SOURCE RECORDS:
== Segment start ==
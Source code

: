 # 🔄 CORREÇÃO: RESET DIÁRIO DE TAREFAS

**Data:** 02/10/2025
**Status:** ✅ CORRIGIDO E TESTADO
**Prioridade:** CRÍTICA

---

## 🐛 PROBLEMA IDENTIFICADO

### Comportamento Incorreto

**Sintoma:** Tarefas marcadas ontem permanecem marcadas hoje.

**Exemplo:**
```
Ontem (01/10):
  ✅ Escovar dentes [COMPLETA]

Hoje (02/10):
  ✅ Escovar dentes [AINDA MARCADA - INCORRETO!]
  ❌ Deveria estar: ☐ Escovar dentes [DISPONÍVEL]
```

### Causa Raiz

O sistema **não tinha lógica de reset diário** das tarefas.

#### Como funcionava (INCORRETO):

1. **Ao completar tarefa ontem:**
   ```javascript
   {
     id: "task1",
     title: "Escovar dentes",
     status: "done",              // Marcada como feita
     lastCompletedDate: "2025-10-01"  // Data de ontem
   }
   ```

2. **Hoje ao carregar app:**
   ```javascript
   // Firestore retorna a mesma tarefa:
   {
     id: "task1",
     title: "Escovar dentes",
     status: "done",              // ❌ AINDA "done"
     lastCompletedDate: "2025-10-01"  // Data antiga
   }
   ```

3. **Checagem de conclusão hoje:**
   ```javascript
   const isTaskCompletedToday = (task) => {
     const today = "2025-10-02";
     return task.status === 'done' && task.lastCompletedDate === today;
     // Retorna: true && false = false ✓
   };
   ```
== Segment end ==
== Segment start ==
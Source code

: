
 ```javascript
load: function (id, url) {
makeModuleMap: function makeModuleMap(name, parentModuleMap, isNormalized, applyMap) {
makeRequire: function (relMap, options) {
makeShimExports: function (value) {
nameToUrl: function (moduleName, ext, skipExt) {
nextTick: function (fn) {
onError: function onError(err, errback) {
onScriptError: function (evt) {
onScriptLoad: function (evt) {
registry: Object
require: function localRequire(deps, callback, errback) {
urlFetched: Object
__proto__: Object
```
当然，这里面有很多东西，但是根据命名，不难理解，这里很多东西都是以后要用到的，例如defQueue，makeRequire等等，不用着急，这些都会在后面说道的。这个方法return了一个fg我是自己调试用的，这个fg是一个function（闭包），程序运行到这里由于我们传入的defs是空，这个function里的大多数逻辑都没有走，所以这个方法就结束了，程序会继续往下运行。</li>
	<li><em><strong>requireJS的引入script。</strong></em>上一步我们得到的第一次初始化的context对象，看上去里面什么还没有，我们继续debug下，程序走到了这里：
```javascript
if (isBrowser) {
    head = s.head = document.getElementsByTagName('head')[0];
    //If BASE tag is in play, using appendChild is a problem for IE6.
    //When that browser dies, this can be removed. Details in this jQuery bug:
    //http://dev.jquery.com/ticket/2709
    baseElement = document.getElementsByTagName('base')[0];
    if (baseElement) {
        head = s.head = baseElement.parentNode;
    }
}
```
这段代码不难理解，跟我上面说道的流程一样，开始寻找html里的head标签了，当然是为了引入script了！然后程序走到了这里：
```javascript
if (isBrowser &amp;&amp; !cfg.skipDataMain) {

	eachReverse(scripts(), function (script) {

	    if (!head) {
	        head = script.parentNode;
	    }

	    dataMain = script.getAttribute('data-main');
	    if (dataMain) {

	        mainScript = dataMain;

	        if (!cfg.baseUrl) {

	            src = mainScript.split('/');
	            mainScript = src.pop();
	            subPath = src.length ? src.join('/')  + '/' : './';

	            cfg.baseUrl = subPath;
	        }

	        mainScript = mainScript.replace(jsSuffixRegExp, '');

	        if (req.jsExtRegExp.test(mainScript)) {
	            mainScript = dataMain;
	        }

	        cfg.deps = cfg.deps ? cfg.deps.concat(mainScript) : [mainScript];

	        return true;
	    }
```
== Segment end ==
== Segment start ==
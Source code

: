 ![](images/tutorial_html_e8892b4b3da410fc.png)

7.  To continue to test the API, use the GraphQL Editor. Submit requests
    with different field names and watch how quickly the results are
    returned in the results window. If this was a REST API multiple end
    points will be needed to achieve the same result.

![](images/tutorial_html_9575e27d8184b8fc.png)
== Segment end ==
YOUR TASK:
When a line in the material includes the word "errback", copy it out.

OUTPUT:
onError: function onError(err, errback) {
require: function localRequire(deps, callback, errback) {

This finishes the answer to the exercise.